(Saved data entries)
-- Opening Marker --

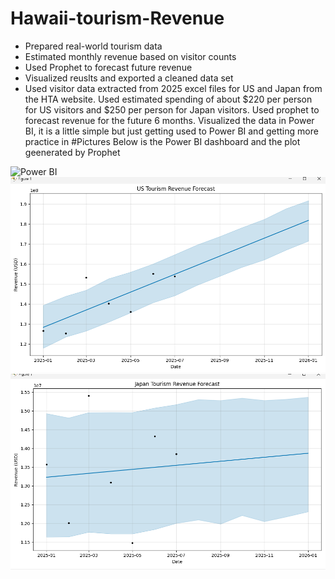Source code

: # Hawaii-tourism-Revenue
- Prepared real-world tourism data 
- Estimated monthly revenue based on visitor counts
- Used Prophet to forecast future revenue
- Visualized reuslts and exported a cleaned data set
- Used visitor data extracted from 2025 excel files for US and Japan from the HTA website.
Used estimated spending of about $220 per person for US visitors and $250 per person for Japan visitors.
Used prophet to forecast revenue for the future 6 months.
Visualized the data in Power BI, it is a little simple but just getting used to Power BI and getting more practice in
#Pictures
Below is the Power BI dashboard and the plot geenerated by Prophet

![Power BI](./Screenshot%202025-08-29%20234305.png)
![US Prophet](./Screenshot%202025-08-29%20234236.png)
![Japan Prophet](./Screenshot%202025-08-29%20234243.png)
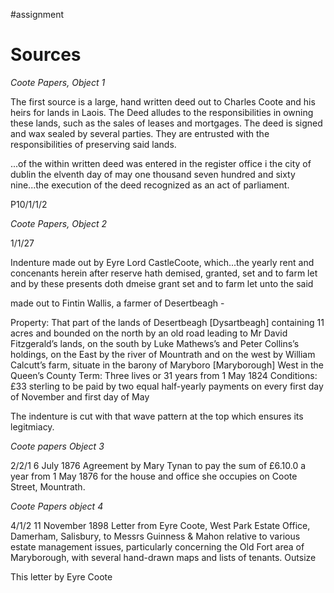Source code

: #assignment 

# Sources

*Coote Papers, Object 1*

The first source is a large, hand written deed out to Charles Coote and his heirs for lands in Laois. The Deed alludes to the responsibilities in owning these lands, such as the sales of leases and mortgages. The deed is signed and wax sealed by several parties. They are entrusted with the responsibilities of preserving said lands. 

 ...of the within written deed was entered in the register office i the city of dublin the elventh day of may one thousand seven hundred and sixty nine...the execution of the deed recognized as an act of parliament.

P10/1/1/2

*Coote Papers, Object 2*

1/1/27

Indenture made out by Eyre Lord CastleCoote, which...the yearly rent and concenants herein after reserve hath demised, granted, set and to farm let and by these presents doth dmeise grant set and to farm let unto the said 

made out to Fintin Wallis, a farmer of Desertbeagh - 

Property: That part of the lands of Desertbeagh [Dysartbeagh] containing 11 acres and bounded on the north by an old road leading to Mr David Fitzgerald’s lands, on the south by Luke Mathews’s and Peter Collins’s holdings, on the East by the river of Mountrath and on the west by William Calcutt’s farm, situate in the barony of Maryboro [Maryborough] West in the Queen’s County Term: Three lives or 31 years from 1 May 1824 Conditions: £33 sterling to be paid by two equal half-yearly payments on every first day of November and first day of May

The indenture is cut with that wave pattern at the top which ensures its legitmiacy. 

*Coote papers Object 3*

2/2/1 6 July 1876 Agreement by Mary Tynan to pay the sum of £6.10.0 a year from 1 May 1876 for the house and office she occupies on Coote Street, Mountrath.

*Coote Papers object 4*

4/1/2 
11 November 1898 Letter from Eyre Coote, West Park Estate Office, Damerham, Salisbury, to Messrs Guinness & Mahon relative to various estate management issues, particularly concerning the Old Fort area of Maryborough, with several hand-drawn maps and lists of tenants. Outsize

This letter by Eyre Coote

-- Closing Marker --

• [WHAT TO PRODUCE]: The answer must be an exact copy of the records above, with the pictures left out.

• [SOLUTION]:
Source code

: # Hawaii-tourism-Revenue
- Prepared real-world tourism data 
- Estimated monthly revenue based on visitor counts
- Used Prophet to forecast future revenue
- Visualized reuslts and exported a cleaned data set
- Used visitor data extracted from 2025 excel files for US and Japan from the HTA website.
Used estimated spending of about $220 per person for US visitors and $250 per person for Japan visitors.
Used prophet to forecast revenue for the future 6 months.
Visualized the data in Power BI, it is a little simple but just getting used to Power BI and getting more practice in
#Pictures
Below is the Power BI dashboard and the plot geenerated by Prophet

![Power BI](./Screenshot%202025-08-29%20234305.png)
![US Prophet](./Screenshot%202025-08-29%20234236.png)
![Japan Prophet](./Screenshot%202025-08-29%20234243.png)
Source code

: #assignment 

# Sources

*Coote Papers, Object 1*

The first source is a large, hand written deed out to Charles Coote and his heirs for lands in Laois. The Deed alludes to the responsibilities in owning these lands, such as the sales of leases and mortgages. The deed is signed and wax sealed by several parties. They are entrusted with the responsibilities of preserving said lands. 

 ...of the within written deed was entered in the register office i the city of dublin the elventh day of may one thousand seven hundred and sixty nine...the execution of the deed recognized as an act of parliament.

P10/1/1/2

*Coote Papers, Object 2*

1/1/27

Indenture made out by Eyre Lord CastleCoote, which...the yearly rent and concenants herein after reserve hath demised, granted, set and to farm let and by these presents doth dmeise grant set and to farm let unto the said 

made out to Fintin Wallis, a farmer of Desertbeagh - 

Property: That part of the lands of Desertbeagh [Dysartbeagh] containing 11 acres and bounded on the north by an old road leading to Mr David Fitzgerald’s lands, on the south by Luke Mathews’s and Peter Collins’s holdings, on the East by the river of Mountrath and on the west by William Calcutt’s farm, situate in the barony of Maryboro [Maryborough] West in the Queen’s County Term: Three lives or 31 years from 1 May 1824 Conditions: £33 sterling to be paid by two equal half-yearly payments on every first day of November and first day of May

The indenture is cut with that wave pattern at the top which ensures its legitmiacy. 

*Coote papers Object 3*

2/2/1 6 July 1876 Agreement by Mary Tynan to pay the sum of £6.10.0 a year from 1 May 1876 for the house and office she occupies on Coote Street, Mountrath.

*Coote Papers object 4*

4/1/2 
11 November 1898 Letter from Eyre Coote, West Park Estate Office, Damerham, Salisbury, to Messrs Guinness & Mahon relative to various estate management issues, particularly concerning the Old Fort area of Maryborough, with several hand-drawn maps and lists of tenants. Outsize

This letter by Eyre Coote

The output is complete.